Brazilian internet users are being attacked this week with an interesting phishing scheme: the message is showing real personal data of the victim, in a clear attempt to trick users into installing a trojan banker on his machine.
The message is sent to the victim using the name of a big Brazilian bank and in the body it shows the complete name of the user and his CPF – the Natural Persons Register, the equivalent of a Social Security Number used by Brazilian government to identify each citizen:
The CPF is one of the most important documents for anyone living in Brazil. The number is unique and is a prerequisite for a series of tasks like opening bank accounts, to get or renew a driver’s license, buying or selling real estate, receiving loans, applying for jobs (especially public ones), getting a passport or credit cards. Using such data it is possible to for a cybercriminal to impersonate the victim and steal his identity in order to access resources or obtain credit and other benefits in that person’s name.

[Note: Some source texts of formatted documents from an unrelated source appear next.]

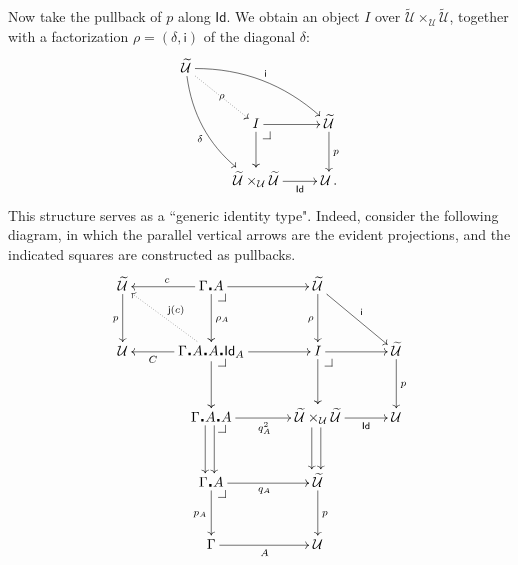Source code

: \documentclass[12pt]{article}
\makeatletter
\newcommand{\pbcorner}[1][dr]{\save*!/#1-1.2pc/#1:(-1,1)@^{|-}\restore}
\newcommand{\G}{\ensuremath{\Gamma}}
\newcommand{\type}{\mathsf{type}}
\newcommand{\types}[2]{#1 \vdash #2:\type}
\newcommand{\Gtypes}[1]{\types{\Gamma}{#1}}
\newcommand{\ext}[2]{{#1\!\centerdot\! #2}}
\newcommand{\exdot}{\ensuremath{\!\centerdot\!}}
\newcommand{\Id}{\mathsf{Id}}
\newcommand{\id}[1]{\Id_{#1}}
\newcommand{\jay}{\mathsf{j}}
\newcommand{\iy}{\mathsf{i}}
\newcommand{\U}{\ensuremath{\mathcal{U}}}
\newcommand{\UU}{\ensuremath{\widetilde{\mathcal{U}}}}
\theoremstyle{definition}
\makeatother
\begin{document}
Now take the pullback of $p$ along $\Id$.  We obtain an object $I$ over $\UU\times_\U \UU$, together with a factorization $\rho = (\delta, \iy)$ of the diagonal $\delta$:
\begin{equation*}
\xymatrix{
\UU \ar@/{}_{1pc}/[ddr]_{\delta} \ar@{.>}[dr]|-{\rho} \ar@/{}^{1pc}/[drr]^{\iy} &&\\
& I \ar[r]  \ar[d]  \pbcorner & \UU \ar[d]^p \\
& \UU\times_\U \UU \ar[r]_-{\Id} & \U\,.
}
\end{equation*}
%
This structure serves as a ``generic identity type".
%
%
Indeed, consider the following diagram, in which the parallel vertical arrows are the evident projections, and the indicated squares are constructed as pullbacks.
\begin{equation}\label{diag:big}
\xymatrix@=3em{
\UU \ar[d]_{p} & \G\exdot A \ar[l]_c \ar[d]^{\rho_A} \ar[r] \pbcorner 					& \UU \ar[d]_{\rho} \ar[dr]^{\iy} 					& \\
\U & \G\exdot A\exdot A\exdot\Id_A \ar[l]^-C \ar@{.>}[lu]_{\jay(c)} \ar[d] \ar[r] \pbcorner 	& I \ar[d] \ar[r] \pbcorner 					& \UU \ar[d]^{p} \\
& {\G\exdot A\exdot A} \ar@<-1ex>[d] \ar@<.5ex>[d] \ar[r]_{q^2_A}  \pbcorner 	& \UU\times_\U \UU \ar[r]_-{\Id} \ar@<-1ex>[d] \ar@<.5ex>[d] 	& \U \\
& \ext{\G}{A} \ar[d]_{p_A} \ar[r]_{q_A} \pbcorner 			& \UU \ar[d]^{p} 						& \\
& \G \ar[r]_A 									& \U 									&
}
\end{equation}
\end{document}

This is a case when a data leak incident meets phishers. This kind of accurate information can only be obtained in data leak incidents. Not surprisingly it’s common that the Brazilian media notices criminals selling CDs with the full data of Brazilian IRS system where you can find a lot of sensitive data, including the CPF numbers. In a simple search you can find people in Brazil selling CDs of possible IRS and CPF numbers costing only $ 190.00.
This is not the first time Brazilians have been a target of phishing using real data: last year customers of an important airline company were victims of a phishing attack using their real names and the number of their rewards program.
Kaspersky detects the malware involved in this attack as Trojan-Downloader.Win32.Delf.agkm.
When receiving e-mails, even e-mails showing your personal data, you can’t be too careful.